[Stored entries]
━━━━━━━━━━━━━━━━

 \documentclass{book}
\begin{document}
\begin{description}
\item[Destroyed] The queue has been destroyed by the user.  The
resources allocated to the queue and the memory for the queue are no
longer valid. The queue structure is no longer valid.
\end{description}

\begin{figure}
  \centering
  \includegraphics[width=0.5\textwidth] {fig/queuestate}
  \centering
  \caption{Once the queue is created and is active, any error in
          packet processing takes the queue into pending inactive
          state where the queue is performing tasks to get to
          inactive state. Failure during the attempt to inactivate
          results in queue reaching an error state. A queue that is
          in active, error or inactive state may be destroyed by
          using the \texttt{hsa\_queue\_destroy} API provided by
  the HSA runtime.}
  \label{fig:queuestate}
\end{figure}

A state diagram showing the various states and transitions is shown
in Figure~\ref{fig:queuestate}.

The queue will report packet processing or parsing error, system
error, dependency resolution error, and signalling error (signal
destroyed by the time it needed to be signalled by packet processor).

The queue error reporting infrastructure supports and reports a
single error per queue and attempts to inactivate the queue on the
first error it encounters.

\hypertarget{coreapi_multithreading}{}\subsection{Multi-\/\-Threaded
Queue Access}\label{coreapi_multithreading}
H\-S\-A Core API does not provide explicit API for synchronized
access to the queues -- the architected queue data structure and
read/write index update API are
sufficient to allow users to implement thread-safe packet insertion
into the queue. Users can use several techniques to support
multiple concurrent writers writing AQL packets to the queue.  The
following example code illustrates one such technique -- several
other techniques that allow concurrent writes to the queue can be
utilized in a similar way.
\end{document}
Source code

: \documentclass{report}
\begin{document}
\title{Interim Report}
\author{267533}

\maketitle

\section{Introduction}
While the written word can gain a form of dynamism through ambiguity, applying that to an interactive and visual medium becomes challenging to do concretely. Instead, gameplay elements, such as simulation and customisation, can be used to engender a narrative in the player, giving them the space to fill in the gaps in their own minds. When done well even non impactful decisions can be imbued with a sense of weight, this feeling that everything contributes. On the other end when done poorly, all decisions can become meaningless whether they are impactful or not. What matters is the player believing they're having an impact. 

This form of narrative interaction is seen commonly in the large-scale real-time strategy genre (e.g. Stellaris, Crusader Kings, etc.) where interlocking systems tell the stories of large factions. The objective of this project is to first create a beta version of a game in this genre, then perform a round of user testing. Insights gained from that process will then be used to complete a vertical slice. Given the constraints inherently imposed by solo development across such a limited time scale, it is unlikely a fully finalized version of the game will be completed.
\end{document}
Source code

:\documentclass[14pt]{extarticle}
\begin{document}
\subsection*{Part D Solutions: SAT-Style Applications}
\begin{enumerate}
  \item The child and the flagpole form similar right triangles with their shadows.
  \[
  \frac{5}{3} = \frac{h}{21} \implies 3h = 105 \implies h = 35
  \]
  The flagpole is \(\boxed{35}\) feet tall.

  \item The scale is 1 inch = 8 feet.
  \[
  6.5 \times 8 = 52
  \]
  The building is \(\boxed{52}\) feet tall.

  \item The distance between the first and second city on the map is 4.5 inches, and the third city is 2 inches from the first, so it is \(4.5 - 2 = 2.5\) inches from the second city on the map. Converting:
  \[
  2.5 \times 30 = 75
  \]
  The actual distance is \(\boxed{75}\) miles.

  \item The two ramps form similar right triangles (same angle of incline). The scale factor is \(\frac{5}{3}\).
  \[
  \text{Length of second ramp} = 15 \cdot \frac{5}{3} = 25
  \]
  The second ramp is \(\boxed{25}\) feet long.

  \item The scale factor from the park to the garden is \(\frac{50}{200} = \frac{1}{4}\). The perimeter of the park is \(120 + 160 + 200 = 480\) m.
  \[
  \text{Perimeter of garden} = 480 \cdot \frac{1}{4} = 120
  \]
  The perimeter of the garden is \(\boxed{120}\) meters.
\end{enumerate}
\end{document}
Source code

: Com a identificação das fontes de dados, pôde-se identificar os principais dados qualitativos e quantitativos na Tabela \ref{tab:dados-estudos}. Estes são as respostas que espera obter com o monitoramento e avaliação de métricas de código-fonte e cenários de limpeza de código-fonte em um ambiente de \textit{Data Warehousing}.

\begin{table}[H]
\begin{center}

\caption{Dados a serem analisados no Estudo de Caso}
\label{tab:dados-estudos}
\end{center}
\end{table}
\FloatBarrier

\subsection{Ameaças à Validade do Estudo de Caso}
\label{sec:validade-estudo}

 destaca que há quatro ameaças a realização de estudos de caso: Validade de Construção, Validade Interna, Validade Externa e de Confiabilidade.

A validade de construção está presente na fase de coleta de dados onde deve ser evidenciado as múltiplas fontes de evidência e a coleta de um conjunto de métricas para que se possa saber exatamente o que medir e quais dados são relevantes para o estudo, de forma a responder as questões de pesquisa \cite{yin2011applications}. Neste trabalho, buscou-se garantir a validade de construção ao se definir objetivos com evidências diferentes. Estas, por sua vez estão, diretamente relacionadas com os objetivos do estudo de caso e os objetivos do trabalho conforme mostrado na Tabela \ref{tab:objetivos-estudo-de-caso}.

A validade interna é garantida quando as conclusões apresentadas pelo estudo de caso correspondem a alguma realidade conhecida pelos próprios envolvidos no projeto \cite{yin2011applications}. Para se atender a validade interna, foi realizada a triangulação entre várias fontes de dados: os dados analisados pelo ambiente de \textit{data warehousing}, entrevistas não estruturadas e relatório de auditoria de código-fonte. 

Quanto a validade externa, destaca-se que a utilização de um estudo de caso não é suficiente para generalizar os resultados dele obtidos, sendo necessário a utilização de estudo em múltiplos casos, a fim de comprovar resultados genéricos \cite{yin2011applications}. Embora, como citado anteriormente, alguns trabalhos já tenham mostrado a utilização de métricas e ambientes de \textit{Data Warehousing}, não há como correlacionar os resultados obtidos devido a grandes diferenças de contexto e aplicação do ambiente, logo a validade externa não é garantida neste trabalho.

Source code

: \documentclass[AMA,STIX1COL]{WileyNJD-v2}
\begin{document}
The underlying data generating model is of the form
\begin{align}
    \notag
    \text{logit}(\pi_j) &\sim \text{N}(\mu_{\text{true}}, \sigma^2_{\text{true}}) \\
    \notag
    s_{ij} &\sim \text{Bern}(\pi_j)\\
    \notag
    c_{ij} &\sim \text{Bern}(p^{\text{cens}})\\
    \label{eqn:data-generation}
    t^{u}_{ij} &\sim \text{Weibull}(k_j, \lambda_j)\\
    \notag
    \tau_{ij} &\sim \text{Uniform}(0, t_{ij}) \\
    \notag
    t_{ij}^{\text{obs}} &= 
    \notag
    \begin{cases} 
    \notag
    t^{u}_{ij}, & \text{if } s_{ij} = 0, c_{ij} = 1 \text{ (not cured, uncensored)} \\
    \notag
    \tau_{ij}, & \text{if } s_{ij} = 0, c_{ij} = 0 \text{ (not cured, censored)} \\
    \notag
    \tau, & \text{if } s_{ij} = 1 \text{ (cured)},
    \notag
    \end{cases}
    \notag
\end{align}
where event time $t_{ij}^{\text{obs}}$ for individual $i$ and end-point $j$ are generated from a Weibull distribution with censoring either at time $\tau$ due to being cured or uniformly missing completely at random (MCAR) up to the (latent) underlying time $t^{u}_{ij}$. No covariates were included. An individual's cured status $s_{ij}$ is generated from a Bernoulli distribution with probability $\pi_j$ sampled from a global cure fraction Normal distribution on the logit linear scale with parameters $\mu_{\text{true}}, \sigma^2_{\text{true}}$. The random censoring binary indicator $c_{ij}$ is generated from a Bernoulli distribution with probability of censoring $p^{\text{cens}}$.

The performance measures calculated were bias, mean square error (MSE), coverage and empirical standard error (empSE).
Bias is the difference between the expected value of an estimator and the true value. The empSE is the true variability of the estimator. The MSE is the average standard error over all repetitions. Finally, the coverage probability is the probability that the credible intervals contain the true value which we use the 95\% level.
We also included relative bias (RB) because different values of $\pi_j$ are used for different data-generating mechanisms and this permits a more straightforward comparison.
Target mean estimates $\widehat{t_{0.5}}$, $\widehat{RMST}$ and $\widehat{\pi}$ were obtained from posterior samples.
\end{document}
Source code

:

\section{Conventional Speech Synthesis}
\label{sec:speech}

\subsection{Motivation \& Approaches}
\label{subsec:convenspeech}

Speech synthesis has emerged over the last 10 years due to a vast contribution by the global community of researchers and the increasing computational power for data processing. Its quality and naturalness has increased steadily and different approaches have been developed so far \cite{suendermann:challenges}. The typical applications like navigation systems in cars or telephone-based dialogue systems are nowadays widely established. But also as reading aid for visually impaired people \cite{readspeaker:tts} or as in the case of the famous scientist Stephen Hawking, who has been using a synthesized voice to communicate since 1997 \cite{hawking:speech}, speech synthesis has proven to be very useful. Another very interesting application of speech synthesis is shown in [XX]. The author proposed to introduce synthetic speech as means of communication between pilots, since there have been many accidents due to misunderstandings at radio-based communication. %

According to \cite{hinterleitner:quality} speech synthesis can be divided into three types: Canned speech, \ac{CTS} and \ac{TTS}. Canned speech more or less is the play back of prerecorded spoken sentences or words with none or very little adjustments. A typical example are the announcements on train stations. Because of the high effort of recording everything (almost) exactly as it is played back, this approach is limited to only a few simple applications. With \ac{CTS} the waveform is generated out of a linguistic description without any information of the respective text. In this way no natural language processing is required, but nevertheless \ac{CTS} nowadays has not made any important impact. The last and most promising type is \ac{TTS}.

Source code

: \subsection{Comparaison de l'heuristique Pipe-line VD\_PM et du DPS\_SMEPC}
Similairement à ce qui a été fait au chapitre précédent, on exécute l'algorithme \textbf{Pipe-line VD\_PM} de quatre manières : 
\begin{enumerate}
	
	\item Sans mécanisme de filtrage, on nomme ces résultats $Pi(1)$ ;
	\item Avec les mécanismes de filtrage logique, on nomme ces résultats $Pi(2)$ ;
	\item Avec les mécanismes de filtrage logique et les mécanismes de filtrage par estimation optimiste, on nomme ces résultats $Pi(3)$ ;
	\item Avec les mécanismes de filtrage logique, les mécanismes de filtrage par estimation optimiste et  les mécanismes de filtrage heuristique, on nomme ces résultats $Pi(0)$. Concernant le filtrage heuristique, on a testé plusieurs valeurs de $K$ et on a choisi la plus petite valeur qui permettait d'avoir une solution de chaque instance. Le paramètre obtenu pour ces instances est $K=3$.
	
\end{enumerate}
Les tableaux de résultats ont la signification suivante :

━━━━━━━━━━━━━━━━

● WHAT NEEDS TO BE DONE: Could you count the lines in the entries that hold the word "concurrent"? Only the number is wanted.

● WRITTEN ANSWER: 2